La svolta (non di certo positiva) della stagione della Ferrari ha imposto anche una revisione mediatica. Se, prima ancora dei test invernali, Mattia Binotto aveva espressamente fatto riferimento alla vittoria dei due titoli, questa convinzione è via via scemata con il susseguirsi di problemi ed errori che hanno ridimensionato le aspirazioni della Scuderia. Già nei mesi scorsi si è palesato un evidente disaccordo sulle possibilità di trionfo finale. Da un lato il team principal a parlare di ambiente giovane, di uomini d svezzare, di immaturità tecnica sulla quale è necessario lavorare ancora. Dall’altro lato un Leclerc ambizioso, convinto dei suoi mezzi e di quelli del team. Posizioni opposte che non si sono conciliate.

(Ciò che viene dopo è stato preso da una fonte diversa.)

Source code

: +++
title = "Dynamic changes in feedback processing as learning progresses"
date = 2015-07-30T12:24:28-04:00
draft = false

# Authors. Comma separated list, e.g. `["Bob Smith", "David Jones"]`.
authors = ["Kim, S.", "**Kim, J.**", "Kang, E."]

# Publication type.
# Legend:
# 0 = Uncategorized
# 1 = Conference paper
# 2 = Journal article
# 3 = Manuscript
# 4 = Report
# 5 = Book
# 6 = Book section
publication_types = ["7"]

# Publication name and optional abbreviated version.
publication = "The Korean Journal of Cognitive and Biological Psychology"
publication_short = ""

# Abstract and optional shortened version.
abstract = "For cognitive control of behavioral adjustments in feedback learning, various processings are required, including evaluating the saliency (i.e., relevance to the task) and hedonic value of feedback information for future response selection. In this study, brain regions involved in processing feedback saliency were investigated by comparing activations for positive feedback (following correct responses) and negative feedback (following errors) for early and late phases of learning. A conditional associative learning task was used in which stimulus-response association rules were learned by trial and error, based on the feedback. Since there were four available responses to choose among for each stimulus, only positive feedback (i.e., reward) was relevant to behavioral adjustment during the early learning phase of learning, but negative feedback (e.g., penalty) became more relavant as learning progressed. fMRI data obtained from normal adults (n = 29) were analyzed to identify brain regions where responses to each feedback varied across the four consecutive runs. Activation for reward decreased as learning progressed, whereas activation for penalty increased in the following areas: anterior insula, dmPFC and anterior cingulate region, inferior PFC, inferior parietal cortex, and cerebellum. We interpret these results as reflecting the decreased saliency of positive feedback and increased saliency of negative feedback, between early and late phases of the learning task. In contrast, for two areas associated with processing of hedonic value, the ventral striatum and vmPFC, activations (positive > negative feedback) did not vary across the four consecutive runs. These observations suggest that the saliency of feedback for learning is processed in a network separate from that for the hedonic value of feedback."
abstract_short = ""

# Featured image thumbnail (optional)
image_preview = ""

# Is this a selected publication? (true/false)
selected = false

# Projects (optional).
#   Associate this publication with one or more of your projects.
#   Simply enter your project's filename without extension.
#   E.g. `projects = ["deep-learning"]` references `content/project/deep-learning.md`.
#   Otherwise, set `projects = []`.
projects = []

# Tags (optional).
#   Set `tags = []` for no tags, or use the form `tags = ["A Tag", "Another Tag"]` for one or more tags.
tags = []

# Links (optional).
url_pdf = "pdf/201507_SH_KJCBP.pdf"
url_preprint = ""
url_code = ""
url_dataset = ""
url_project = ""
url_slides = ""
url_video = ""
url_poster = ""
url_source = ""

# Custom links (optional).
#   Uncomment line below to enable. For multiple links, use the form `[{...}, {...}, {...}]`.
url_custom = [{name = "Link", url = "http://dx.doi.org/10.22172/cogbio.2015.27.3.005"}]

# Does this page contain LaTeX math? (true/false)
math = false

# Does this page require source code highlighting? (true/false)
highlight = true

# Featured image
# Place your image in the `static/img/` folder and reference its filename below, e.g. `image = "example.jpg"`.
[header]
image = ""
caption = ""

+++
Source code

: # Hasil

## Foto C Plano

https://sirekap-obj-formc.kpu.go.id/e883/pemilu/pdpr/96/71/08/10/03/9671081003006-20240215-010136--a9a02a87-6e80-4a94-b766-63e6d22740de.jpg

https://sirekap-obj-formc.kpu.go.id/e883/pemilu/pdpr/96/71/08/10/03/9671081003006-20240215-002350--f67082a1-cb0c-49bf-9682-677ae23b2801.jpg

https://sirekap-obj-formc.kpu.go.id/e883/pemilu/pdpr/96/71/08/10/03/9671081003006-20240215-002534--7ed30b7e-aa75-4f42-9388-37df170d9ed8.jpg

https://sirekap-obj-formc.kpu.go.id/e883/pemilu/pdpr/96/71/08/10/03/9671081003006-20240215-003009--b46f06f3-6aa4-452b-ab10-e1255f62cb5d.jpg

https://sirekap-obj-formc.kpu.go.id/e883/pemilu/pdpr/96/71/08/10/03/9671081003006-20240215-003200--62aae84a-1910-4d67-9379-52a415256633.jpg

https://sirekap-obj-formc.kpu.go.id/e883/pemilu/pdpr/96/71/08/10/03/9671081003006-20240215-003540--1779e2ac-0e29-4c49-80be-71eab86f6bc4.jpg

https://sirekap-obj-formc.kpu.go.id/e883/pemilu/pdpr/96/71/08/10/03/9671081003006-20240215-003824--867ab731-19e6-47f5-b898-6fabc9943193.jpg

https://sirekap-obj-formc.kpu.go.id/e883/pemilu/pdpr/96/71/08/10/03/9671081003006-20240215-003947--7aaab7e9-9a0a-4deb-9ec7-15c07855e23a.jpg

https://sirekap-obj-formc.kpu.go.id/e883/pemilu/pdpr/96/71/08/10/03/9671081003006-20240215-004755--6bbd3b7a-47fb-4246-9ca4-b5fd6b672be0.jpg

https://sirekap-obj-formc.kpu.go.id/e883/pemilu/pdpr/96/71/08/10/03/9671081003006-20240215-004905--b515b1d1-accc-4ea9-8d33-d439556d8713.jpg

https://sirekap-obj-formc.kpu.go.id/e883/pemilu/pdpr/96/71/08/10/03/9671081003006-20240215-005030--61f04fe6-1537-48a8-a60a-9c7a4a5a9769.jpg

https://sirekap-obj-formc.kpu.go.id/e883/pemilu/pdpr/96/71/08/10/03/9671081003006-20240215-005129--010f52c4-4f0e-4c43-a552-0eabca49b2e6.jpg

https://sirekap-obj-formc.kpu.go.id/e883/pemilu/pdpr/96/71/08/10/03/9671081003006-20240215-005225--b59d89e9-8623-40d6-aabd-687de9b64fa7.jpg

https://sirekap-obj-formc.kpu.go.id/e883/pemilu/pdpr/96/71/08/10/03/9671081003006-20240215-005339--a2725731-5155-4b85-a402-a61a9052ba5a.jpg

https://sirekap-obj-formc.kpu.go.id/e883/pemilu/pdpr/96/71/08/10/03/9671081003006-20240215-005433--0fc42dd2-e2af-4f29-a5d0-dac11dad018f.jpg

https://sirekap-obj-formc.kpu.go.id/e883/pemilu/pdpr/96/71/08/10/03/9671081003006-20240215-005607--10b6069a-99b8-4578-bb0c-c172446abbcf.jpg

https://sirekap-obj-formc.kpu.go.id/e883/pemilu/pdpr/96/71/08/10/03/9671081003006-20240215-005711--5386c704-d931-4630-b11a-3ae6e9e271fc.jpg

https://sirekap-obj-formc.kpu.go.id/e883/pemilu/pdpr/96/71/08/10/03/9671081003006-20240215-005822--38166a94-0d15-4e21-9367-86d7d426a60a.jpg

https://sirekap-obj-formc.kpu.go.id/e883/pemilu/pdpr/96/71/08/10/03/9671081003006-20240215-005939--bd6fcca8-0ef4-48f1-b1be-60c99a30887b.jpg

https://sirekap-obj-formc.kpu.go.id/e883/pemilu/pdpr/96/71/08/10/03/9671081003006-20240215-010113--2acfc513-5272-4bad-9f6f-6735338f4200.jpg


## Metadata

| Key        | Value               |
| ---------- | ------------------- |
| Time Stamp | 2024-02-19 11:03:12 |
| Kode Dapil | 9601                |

E che continuano a restare distanti. Le narrazioni dicotomiche circa le problematiche strategiche lo raccontano con buona chiarezza. Questo non significa che bisogna adombrare sospetti o evidenziare tensioni che nel team non ci sono. Il clima è buono, disteso, sereno e costruttivo. Non bisogna però incorrere nell’opposto errore. Ossia negare che c’è una manifesta contesa su quelli che sono gli obiettivi finali.
Ad oggi, infatti, le ambizioni di Charles Leclerc non si sposano col pragmatismo al ribasso di Mattia Binotto. Queste due istanze centrifughe dovranno necessariamente trovare un punto di sintesi. Quando accadrà non è chiaro, ma la sensazione è che un momento di convergenza arriverà non prima dell’anno prossimo. La stagione 2022, per Maranello, sa di grande allenamento in vista di un 2023 da affrontare da assoluti protagonisti. Anche se agli albori dell’annata non erano questi i target individuati, è bene sottolinearlo.
Nove gare per calibrare le procedure e per trovare le risposte ai problemi di affidabilità esplosi dal GP di Spagna in poi. Nove gran premi da affrontare, però, senza sentirsi già sconfitti poiché dal Gp del Belgio, stante l’introduzione della direttiva tecnica 039, qualcosa potrebbe mutare nella scala dei valori sin qui osservata. Non tutto è quindi compromesso.